WHAT YOU HAVE TO DO> Could the entries below be retyped exactly and in full?
==*==
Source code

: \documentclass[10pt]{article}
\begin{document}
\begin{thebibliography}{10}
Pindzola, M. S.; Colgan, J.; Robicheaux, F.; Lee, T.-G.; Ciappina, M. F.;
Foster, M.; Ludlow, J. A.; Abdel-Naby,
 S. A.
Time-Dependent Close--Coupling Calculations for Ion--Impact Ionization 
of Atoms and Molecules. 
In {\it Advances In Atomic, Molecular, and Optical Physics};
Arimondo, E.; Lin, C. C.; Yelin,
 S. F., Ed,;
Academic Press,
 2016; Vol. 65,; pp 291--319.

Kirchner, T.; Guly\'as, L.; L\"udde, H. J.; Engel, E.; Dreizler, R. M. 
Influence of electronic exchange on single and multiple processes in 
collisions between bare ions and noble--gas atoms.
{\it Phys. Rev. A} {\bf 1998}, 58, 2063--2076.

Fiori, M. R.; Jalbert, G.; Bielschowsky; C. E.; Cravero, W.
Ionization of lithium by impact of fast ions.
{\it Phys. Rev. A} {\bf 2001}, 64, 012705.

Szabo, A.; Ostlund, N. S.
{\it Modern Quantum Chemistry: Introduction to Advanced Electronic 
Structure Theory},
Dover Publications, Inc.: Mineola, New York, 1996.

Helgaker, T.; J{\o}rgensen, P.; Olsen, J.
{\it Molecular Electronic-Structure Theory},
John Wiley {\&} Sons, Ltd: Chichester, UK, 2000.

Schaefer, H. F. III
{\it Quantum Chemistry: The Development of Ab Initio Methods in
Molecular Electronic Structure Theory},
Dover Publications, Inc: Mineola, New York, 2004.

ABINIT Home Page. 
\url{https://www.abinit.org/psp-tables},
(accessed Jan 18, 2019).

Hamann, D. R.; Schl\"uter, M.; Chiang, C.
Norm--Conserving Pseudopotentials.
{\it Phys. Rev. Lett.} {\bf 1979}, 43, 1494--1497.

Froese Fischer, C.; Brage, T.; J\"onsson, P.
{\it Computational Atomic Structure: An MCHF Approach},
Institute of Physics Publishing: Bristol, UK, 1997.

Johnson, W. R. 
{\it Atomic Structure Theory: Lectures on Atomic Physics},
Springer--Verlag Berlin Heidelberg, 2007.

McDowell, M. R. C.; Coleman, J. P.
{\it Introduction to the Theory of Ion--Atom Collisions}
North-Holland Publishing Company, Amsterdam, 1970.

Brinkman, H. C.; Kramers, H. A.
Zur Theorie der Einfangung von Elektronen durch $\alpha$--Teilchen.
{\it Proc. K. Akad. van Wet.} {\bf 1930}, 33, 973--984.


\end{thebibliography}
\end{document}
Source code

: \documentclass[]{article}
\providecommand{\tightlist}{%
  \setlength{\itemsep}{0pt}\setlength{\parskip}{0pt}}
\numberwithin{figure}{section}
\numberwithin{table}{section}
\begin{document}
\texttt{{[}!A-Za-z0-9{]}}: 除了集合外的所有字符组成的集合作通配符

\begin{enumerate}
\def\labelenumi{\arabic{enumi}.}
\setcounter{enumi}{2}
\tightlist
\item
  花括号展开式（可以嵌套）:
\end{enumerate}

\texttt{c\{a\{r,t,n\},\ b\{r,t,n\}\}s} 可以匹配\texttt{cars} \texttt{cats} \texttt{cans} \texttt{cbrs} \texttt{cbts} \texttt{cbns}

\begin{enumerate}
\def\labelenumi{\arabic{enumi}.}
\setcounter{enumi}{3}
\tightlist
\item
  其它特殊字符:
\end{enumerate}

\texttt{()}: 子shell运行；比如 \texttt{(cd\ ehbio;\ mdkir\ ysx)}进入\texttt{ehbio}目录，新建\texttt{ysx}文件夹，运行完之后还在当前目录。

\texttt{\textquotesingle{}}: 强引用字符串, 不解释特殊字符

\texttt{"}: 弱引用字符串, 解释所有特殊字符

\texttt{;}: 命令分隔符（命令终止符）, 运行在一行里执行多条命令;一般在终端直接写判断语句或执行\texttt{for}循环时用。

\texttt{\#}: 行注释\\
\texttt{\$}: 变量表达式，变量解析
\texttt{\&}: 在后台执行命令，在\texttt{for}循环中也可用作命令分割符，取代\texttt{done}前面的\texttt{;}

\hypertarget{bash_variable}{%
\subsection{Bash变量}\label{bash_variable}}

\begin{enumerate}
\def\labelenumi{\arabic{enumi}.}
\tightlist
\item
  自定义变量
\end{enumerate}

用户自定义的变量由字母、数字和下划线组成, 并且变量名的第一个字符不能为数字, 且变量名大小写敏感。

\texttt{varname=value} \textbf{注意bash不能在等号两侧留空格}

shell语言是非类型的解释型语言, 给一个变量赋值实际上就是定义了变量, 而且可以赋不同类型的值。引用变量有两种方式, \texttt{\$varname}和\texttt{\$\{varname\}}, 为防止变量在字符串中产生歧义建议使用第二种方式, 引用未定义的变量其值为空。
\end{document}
==*==
COMPLETED EXERCISE>
Source code

: \documentclass[10pt]{article}
\begin{document}
\begin{thebibliography}{10}
Pindzola, M. S.; Colgan, J.; Robicheaux, F.; Lee, T.-G.; Ciappina, M. F.;
Foster, M.; Ludlow, J. A.; Abdel-Naby,
 S. A.
Time-Dependent Close--Coupling Calculations for Ion--Impact Ionization 
of Atoms and Molecules. 
In {\it Advances In Atomic, Molecular, and Optical Physics};
Arimondo, E.; Lin, C. C.; Yelin,
 S. F., Ed,;
Academic Press,
 2016; Vol. 65,; pp 291--319.

Kirchner, T.; Guly\'as, L.; L\"udde, H. J.; Engel, E.; Dreizler, R. M. 
Influence of electronic exchange on single and multiple processes in 
collisions between bare ions and noble--gas atoms.
{\it Phys. Rev. A} {\bf 1998}, 58, 2063--2076.

Fiori, M. R.; Jalbert, G.; Bielschowsky; C. E.; Cravero, W.
Ionization of lithium by impact of fast ions.
{\it Phys. Rev. A} {\bf 2001}, 64, 012705.

Szabo, A.; Ostlund, N. S.
{\it Modern Quantum Chemistry: Introduction to Advanced Electronic 
Structure Theory},
Dover Publications, Inc.: Mineola, New York, 1996.

Helgaker, T.; J{\o}rgensen, P.; Olsen, J.
{\it Molecular Electronic-Structure Theory},
John Wiley {\&} Sons, Ltd: Chichester, UK, 2000.

Schaefer, H. F. III
{\it Quantum Chemistry: The Development of Ab Initio Methods in
Molecular Electronic Structure Theory},
Dover Publications, Inc: Mineola, New York, 2004.

ABINIT Home Page. 
\url{https://www.abinit.org/psp-tables},
(accessed Jan 18, 2019).

Hamann, D. R.; Schl\"uter, M.; Chiang, C.
Norm--Conserving Pseudopotentials.
{\it Phys. Rev. Lett.} {\bf 1979}, 43, 1494--1497.

Froese Fischer, C.; Brage, T.; J\"onsson, P.
{\it Computational Atomic Structure: An MCHF Approach},
Institute of Physics Publishing: Bristol, UK, 1997.

Johnson, W. R. 
{\it Atomic Structure Theory: Lectures on Atomic Physics},
Springer--Verlag Berlin Heidelberg, 2007.

McDowell, M. R. C.; Coleman, J. P.
{\it Introduction to the Theory of Ion--Atom Collisions}
North-Holland Publishing Company, Amsterdam, 1970.

Brinkman, H. C.; Kramers, H. A.
Zur Theorie der Einfangung von Elektronen durch $\alpha$--Teilchen.
{\it Proc. K. Akad. van Wet.} {\bf 1930}, 33, 973--984.


\end{thebibliography}
\end{document}
Source code

: \documentclass[]{article}
\providecommand{\tightlist}{%
  \setlength{\itemsep}{0pt}\setlength{\parskip}{0pt}}
\numberwithin{figure}{section}
\numberwithin{table}{section}
\begin{document}
\texttt{{[}!A-Za-z0-9{]}}: 除了集合外的所有字符组成的集合作通配符

\begin{enumerate}
\def\labelenumi{\arabic{enumi}.}
\setcounter{enumi}{2}
\tightlist
\item
  花括号展开式（可以嵌套）:
\end{enumerate}

\texttt{c\{a\{r,t,n\},\ b\{r,t,n\}\}s} 可以匹配\texttt{cars} \texttt{cats} \texttt{cans} \texttt{cbrs} \texttt{cbts} \texttt{cbns}

\begin{enumerate}
\def\labelenumi{\arabic{enumi}.}
\setcounter{enumi}{3}
\tightlist
\item
  其它特殊字符:
\end{enumerate}

\texttt{()}: 子shell运行；比如 \texttt{(cd\ ehbio;\ mdkir\ ysx)}进入\texttt{ehbio}目录，新建\texttt{ysx}文件夹，运行完之后还在当前目录。

\texttt{\textquotesingle{}}: 强引用字符串, 不解释特殊字符

\texttt{"}: 弱引用字符串, 解释所有特殊字符

\texttt{;}: 命令分隔符（命令终止符）, 运行在一行里执行多条命令;一般在终端直接写判断语句或执行\texttt{for}循环时用。

\texttt{\#}: 行注释\\
\texttt{\$}: 变量表达式，变量解析
\texttt{\&}: 在后台执行命令，在\texttt{for}循环中也可用作命令分割符，取代\texttt{done}前面的\texttt{;}

\hypertarget{bash_variable}{%
\subsection{Bash变量}\label{bash_variable}}

\begin{enumerate}
\def\labelenumi{\arabic{enumi}.}
\tightlist
\item
  自定义变量
\end{enumerate}

用户自定义的变量由字母、数字和下划线组成, 并且变量名的第一个字符不能为数字, 且变量名大小写敏感。

\texttt{varname=value} \textbf{注意bash不能在等号两侧留空格}

shell语言是非类型的解释型语言, 给一个变量赋值实际上就是定义了变量, 而且可以赋不同类型的值。引用变量有两种方式, \texttt{\$varname}和\texttt{\$\{varname\}}, 为防止变量在字符串中产生歧义建议使用第二种方式, 引用未定义的变量其值为空。
\end{document}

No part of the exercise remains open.